WHAT YOU SHOULD DO ▸ Where does the word "chord" appear in the entries below? Copy each line that holds it.
[[ MATERIAL PROVIDED open ]]
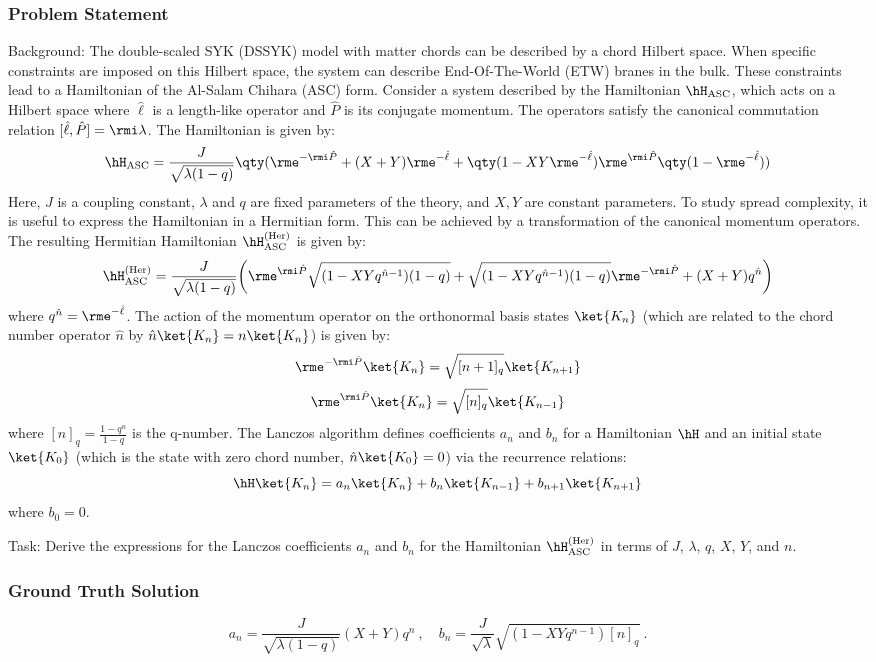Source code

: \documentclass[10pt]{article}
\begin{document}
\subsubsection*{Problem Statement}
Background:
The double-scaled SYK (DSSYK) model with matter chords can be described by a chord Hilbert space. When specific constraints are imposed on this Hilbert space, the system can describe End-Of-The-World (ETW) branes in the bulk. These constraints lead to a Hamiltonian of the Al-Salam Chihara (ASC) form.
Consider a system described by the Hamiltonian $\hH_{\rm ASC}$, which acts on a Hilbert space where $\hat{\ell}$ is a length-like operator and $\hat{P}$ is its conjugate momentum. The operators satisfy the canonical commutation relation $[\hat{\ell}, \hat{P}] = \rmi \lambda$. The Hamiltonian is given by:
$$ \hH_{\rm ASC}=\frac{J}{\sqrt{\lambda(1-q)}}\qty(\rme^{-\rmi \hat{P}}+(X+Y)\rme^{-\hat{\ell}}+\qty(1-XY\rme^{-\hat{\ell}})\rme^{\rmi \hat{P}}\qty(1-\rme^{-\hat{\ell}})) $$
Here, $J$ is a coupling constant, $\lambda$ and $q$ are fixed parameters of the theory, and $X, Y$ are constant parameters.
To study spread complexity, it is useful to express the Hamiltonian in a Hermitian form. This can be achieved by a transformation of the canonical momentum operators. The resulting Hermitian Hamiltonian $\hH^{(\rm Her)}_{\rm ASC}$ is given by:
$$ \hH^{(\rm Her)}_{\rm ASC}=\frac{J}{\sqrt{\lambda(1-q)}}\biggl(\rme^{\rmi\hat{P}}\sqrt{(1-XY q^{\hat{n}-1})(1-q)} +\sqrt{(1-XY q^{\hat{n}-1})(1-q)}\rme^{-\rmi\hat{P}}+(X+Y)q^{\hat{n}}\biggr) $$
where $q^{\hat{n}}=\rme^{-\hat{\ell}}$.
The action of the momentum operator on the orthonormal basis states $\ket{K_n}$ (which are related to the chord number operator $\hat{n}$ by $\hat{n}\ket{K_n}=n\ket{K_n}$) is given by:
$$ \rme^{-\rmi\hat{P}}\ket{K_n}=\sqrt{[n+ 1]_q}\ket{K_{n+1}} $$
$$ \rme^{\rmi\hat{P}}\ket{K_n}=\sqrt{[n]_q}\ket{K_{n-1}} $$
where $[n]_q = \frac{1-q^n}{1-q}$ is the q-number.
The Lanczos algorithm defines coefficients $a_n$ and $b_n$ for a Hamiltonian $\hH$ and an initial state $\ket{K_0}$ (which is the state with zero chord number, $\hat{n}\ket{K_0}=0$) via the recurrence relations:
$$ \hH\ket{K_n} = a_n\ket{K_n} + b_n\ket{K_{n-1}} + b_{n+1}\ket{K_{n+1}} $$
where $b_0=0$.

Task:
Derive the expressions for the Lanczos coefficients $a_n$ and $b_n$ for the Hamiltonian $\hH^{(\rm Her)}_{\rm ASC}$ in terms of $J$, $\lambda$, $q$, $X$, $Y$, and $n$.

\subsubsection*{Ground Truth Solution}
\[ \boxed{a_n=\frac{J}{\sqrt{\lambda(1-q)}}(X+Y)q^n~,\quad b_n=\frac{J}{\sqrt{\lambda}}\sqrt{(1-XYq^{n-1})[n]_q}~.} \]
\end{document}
[[ MATERIAL PROVIDED closed ]]
[[ MATERIAL PROVIDED open ]]
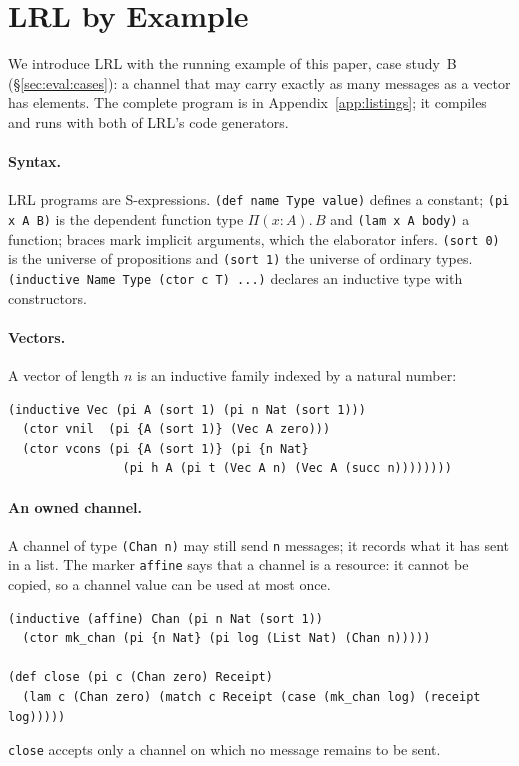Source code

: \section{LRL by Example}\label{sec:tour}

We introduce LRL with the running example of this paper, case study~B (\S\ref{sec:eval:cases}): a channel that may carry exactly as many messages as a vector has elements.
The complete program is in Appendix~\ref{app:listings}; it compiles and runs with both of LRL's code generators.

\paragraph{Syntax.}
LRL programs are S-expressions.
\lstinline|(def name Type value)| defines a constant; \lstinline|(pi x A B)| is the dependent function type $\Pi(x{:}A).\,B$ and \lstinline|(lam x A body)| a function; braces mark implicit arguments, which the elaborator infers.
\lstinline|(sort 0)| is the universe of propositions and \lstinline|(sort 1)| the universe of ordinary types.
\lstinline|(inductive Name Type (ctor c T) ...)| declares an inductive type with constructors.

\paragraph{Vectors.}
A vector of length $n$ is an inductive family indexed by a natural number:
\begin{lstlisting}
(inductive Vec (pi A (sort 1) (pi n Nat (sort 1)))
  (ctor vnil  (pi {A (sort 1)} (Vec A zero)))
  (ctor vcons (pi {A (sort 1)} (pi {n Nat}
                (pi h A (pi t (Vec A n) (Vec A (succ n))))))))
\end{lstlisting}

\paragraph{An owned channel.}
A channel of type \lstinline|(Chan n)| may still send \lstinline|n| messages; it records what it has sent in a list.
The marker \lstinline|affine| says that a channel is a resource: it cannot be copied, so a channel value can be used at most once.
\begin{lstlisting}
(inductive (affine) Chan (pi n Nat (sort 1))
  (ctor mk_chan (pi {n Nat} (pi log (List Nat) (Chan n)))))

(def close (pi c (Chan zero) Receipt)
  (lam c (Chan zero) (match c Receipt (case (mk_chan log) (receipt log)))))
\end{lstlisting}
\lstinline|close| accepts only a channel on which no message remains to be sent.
[[ MATERIAL PROVIDED closed ]]
[[ MATERIAL PROVIDED open ]]
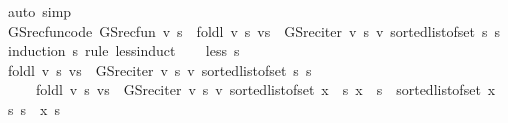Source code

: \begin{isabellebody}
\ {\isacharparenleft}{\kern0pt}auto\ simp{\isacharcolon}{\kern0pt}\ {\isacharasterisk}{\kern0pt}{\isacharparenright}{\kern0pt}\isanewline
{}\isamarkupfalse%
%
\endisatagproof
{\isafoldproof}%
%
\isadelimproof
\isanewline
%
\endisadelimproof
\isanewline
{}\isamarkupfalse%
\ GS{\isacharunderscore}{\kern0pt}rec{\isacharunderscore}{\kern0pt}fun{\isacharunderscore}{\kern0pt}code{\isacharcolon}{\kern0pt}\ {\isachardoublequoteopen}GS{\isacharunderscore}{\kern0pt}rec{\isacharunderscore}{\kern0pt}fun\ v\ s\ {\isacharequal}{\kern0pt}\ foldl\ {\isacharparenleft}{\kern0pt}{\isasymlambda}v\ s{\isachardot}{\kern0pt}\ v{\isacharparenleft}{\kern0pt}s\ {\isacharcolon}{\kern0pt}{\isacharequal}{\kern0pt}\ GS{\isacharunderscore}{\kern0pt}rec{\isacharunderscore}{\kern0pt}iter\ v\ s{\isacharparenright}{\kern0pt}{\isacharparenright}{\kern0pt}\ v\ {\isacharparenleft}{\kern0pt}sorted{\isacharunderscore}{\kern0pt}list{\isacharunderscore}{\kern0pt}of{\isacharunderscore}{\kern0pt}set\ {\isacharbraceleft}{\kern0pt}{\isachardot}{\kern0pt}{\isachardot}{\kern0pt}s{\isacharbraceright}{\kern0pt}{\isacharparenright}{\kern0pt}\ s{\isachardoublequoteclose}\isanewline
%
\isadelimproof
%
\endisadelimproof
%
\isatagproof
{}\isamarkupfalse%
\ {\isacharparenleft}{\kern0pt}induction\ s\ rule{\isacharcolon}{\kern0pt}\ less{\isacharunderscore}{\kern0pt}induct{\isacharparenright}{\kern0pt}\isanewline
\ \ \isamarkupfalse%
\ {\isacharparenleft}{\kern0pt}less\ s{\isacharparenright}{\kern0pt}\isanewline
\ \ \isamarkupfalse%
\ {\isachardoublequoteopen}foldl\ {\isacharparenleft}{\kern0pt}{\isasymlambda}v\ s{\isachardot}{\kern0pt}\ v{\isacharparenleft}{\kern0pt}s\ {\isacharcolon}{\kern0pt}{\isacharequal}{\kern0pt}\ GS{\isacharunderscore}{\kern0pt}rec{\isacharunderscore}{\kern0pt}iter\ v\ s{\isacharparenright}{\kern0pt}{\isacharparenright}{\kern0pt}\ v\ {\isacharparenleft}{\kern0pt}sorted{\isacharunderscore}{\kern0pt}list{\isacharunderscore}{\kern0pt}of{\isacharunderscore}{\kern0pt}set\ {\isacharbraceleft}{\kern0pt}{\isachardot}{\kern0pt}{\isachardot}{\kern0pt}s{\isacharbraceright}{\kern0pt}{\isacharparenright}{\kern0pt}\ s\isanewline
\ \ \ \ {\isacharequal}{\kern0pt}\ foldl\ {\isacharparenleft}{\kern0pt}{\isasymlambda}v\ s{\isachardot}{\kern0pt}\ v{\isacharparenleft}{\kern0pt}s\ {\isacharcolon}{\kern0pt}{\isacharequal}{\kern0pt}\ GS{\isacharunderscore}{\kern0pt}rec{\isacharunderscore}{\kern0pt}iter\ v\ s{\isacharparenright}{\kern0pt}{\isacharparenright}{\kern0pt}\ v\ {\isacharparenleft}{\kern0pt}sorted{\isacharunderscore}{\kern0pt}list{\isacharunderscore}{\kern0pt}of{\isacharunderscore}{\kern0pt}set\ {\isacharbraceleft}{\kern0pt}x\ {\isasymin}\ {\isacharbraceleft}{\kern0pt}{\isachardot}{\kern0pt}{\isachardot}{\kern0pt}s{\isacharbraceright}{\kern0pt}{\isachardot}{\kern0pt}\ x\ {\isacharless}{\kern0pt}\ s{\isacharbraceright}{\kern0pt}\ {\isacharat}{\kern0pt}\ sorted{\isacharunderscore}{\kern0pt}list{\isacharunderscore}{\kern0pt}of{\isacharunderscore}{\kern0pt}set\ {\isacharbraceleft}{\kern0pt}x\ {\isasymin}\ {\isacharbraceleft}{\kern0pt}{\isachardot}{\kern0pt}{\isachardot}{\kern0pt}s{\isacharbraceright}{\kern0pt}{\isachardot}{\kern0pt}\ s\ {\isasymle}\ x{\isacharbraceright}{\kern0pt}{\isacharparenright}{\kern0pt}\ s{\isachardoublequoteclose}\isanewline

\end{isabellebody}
[[ MATERIAL PROVIDED closed ]]
ANSWER AREA ▸
The double-scaled SYK (DSSYK) model with matter chords can be described by a chord Hilbert space. When specific constraints are imposed on this Hilbert space, the system can describe End-Of-The-World (ETW) branes in the bulk. These constraints lead to a Hamiltonian of the Al-Salam Chihara (ASC) form.
The action of the momentum operator on the orthonormal basis states $\ket{K_n}$ (which are related to the chord number operator $\hat{n}$ by $\hat{n}\ket{K_n}=n\ket{K_n}$) is given by:
The Lanczos algorithm defines coefficients $a_n$ and $b_n$ for a Hamiltonian $\hH$ and an initial state $\ket{K_0}$ (which is the state with zero chord number, $\hat{n}\ket{K_0}=0$) via the recurrence relations:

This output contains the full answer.